[22] Sibling

5.3K 968 383
                                    

Happy Reading!

***

Siang ini hatiku terasa senang sekali. Bagaimana tidak? Setelah sekian lama akhirnya aku bisa merasakan jalan berdua lagi dengan Kak Royyan.

Jujur, aku sempat kaget membaca pesan darinya yang mengajakku untuk makan siang di luar. Entah angin apa yang menyambar dia sehingga tiba-tiba mengingat adik yang dulu sering terlupa kehadirannya.

Mumpung, sedang tidak memiliki kesibukan katanya.

"Lama banget pesanannya datang."

"Sabar." pungkas Kak Royyan.

"Demi apa, sih? Aku kadang gak percaya kita bisa seakur gini."

Kalau melihat kilas balik hubungan persaudaraanku dengannya, benar-benar berbanding terbalik sama keadaan kami sekarang. Perubahan itu mulai terasa sejak dia menikah, aku bahkan sampai dibuat kaget mendengar kakakku menggunakan aku-kamu ketika berbicara.

Mungkin, dia merasa aku akan kesepian di rumah? Atau aku merasa sedih karena selama itu sering mengeluh tentang sikapnya, sehingga dirinya tiba-tiba tersadar? Entahlah, hanya dia yang tau jawaban itu.

"Gak usah lebay. Bersyukur aja." sambungnya.

"Permisi, ini pesanannya." Pelayan memindahkan 2 piring berisi nasi goreng seafood dan 2 air mineral dari nampan ke meja makan.

"Makasih, Mbak."

Setelah pelayan pergi, aku dan Kak Royyan langsung menyantap makanan yang dari tadi telah ditunggu.

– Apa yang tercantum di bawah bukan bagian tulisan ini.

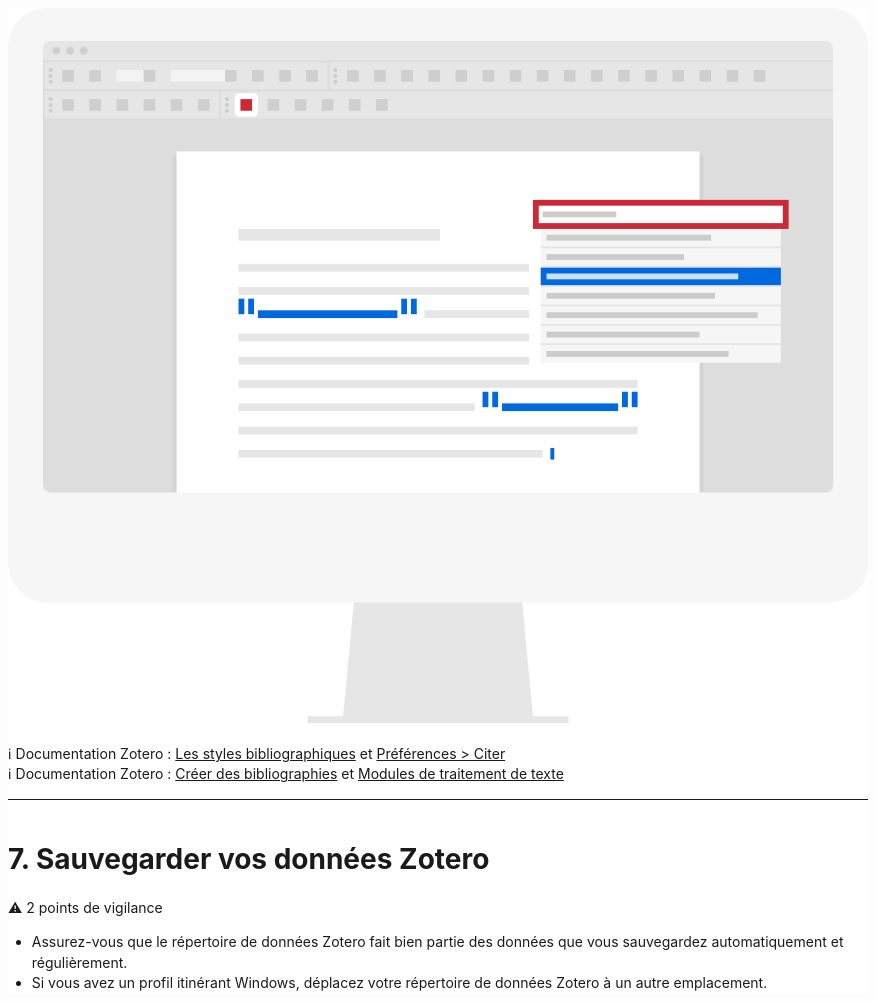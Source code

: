 ![zotero_cite](img/zotero_cite.svg)		

:information_source: Documentation Zotero : [Les styles bibliographiques](https://www.zotero.org/support/fr/styles) et [Préférences > Citer](https://www.zotero.org/support/fr/preferences/cite)  
:information_source: Documentation Zotero : [Créer des bibliographies](https://www.zotero.org/support/fr/creating_bibliographies) et [Modules de traitement de texte](https://www.zotero.org/support/fr/word_processor_integration)

---

# 7. Sauvegarder vos données Zotero

:warning: 2 points de vigilance 
* Assurez-vous que le répertoire de données Zotero fait bien partie des données que vous sauvegardez automatiquement et régulièrement.
* Si vous avez un profil itinérant Windows, déplacez votre répertoire de données Zotero à un autre emplacement.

"Kamu mau udangnya, nggak?" tanya Kak Royyan. "Kurang suka."

"Boleh." Aku mengambil udang tersebut dari piring kakakku lalu kembali melanjutkan santapan.

Kurang lebih 15 menit, makanan di piringku telah habis terlahap.

Maklum, pasien yang check-up hari ini banyak, hingga tenagaku pun ikut terkuras habis. Ketika aku sedang dalam kondisi yang benar-benar lapar, tepat saat itu pula chat dari Kak Royyan yang berniat mengajakku lunch masuk.

"Mau langsung pulang, Kak?" Aku membuka botol air mineral lalu meneguknya.

"Kamu mau kemana lagi emang?" Kak Royyan memberi tatapan bingung.

"Gak ada, ke rumah sakit aja."

Dia menghabiskan air mineral miliknya. "Yaudah, yuk!"

"Yuk." Aku beranjak dari duduk.

"Aku ke kasir, kamu ke mobil duluan." ujarnya lalu berjalan menuju tempat pembayaran.

Sesampainya di parkiran, ternyata mobil belum di buka oleh Kak Royyan.

"Kenapa tadi gak minta kuncinya, ya?" Ku tepuk jidat sembari menikmati matahari yang sedang terik-teriknya.

Aku mengedarkan pandangan ke seluruh area luar resto, kemudian menyipitkan mata melihat seorang laki-laki yang tengah mengobrol dengan perempuan di hadapannya. di lantai dua bangunan itu.

"Kak Fariz bukan, sih?" gumamku pelan.

"Eh, iya. Itu Fariz, La." sahut Kak Royyan yang ternyata sudah berada di sampingku. "Mau samperin?"

Aku menggeleng pelan. "Gak, takut ganggu. Kali aja lagi meeting."

"Oke, masuk mobil buru. Panas, nih."

Mendengar perkataannya aku pun memasuki mobil. Sesaat kemudian, Kak Royyan langsung menjalankan mobilnya.

"Dia kalo pulang kantor jam berapaan?